The application of the resin demands very careful attention. I was using fast hardener in the middle of summer on days when the temperature was reaching 24°C (very unusual for the UK). This meant mixing no more than 30ml at a time and working quickly because there was a maximum time of 10 to 15 minutes for application before the resin started setting.
The first stage was to mix thick filler and apply small fillets to serve as “tacks” inside and out to secure the plywood edges of the bottom and side sections. This allowed the stitching wires to be removed before taping.
After removing the wires, I scored and roughened the interior areas where tape would be applied, and then applied a first resin coat to seal the plywood.
I made sure to wear disposable gloves AT ALL TIMES when handling resin and hardener. I also ensured my glasses were secured around my head with a cord so they couldn’t slip off, resin cannot be removed from plastic lenses!
Tape was cut to the approximate length for each joint, resin applied to the wood and the tape laid on a section at a time. A flat brush was used to stipple the resin through the tape. An excess of resin will allow the tape to float about on the surface and my first couple of attempts ended in a slithery mess that dried with lots of bumps. After more practice, I applied less resin and things were easier. The tape should be clear once stippled and dried although the weave will still show, apply another coat of resin as soon as the first coat has set to fill the weave.

This picture below shows simple filler/resin tacks designed to hold the panels I put these inside and out so that I could remove the stitching wires before Taping.
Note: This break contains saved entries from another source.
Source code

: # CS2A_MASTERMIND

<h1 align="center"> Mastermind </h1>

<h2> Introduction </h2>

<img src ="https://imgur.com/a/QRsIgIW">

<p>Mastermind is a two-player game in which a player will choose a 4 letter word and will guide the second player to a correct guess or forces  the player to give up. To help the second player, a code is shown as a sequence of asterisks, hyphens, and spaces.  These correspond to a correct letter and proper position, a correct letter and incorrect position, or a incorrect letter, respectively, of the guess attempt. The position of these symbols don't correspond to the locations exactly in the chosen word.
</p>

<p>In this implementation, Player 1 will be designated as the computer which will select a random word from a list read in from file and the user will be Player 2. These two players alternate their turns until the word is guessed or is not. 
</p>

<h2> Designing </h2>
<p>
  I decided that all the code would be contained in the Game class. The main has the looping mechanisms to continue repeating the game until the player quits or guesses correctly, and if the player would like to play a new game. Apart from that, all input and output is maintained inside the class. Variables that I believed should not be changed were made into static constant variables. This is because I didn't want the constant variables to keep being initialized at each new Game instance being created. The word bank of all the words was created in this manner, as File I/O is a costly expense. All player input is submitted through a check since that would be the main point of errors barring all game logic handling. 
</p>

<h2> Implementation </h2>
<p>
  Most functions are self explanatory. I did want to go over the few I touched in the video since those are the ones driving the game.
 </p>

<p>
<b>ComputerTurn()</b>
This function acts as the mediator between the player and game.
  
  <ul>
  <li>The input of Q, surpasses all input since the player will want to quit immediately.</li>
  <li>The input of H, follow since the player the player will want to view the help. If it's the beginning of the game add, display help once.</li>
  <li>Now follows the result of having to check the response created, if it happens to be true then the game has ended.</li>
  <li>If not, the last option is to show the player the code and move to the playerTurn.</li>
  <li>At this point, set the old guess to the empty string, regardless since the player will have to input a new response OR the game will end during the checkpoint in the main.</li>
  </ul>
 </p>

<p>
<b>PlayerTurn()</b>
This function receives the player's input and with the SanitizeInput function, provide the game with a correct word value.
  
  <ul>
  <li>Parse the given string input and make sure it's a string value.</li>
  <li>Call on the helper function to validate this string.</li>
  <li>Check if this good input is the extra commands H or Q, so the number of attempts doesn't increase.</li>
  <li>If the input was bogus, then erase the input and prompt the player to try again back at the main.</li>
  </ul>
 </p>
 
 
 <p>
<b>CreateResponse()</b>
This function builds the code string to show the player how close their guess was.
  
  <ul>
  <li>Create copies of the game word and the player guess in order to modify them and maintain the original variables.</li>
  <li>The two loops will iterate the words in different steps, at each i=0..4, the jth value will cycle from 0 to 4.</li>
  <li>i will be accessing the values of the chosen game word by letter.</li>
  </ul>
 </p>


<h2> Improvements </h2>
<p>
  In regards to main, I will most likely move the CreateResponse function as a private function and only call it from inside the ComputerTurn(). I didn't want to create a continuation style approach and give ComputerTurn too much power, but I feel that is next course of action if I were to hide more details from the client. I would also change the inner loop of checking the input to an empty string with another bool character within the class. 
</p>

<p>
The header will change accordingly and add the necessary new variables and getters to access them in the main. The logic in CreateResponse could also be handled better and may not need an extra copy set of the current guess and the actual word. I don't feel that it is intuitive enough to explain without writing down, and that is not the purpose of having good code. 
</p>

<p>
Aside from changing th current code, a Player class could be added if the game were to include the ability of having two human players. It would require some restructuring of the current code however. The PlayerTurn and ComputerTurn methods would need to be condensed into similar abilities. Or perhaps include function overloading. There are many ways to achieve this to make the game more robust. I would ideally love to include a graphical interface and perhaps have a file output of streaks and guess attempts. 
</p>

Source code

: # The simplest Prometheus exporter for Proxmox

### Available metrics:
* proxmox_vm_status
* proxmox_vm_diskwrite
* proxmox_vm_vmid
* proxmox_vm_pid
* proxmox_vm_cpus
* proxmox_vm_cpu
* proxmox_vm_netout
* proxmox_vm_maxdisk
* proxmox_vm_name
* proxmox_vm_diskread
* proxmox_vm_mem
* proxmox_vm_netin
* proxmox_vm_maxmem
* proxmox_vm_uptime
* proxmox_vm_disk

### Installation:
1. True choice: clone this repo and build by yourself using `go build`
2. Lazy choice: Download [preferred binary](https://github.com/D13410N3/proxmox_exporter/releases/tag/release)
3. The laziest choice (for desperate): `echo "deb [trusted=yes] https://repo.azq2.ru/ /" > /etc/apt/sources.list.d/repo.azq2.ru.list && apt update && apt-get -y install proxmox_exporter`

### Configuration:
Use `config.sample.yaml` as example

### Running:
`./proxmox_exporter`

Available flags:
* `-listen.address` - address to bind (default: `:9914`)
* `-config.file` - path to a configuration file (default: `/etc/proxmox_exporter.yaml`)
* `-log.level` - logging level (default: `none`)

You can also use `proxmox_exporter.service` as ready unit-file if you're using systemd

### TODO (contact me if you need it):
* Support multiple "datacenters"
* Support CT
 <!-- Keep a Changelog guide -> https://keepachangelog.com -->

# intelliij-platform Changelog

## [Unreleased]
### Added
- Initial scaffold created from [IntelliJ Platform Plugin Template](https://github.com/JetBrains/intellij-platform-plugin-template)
Here is the bow after taping (below), the excess tape needs to be trimmed away before the deck is fitted. I used some resin/filler mix to fair in the gap before taping to give a smoother surface.


View looking forwards (below) with the inside complete and the cockpit frame in place. Note the use of the wooden bar to hold the correct hull width whilst taping.

Rear bulkhead showing the taping to the side panel (below). This was very carefully sealed so that it would become a waterproof bulkhead when complete. The buoyancy system relies on waterproof compartments at the bow and stern to support the hull if it fills with water.

All internal taping finished (below) and the hull ready to turn for external tapes to be applied over the joints. Also to be fitted were the deck support beams around the cockpit area.

After all was dry, the hull was turned over and the areas around the seams roughened to provide a good “key” for the tape and resin. Taping was the same process as internally and on completion the hull was fitted with a wooden keel and rubbing strips to protect the bottom ply panels.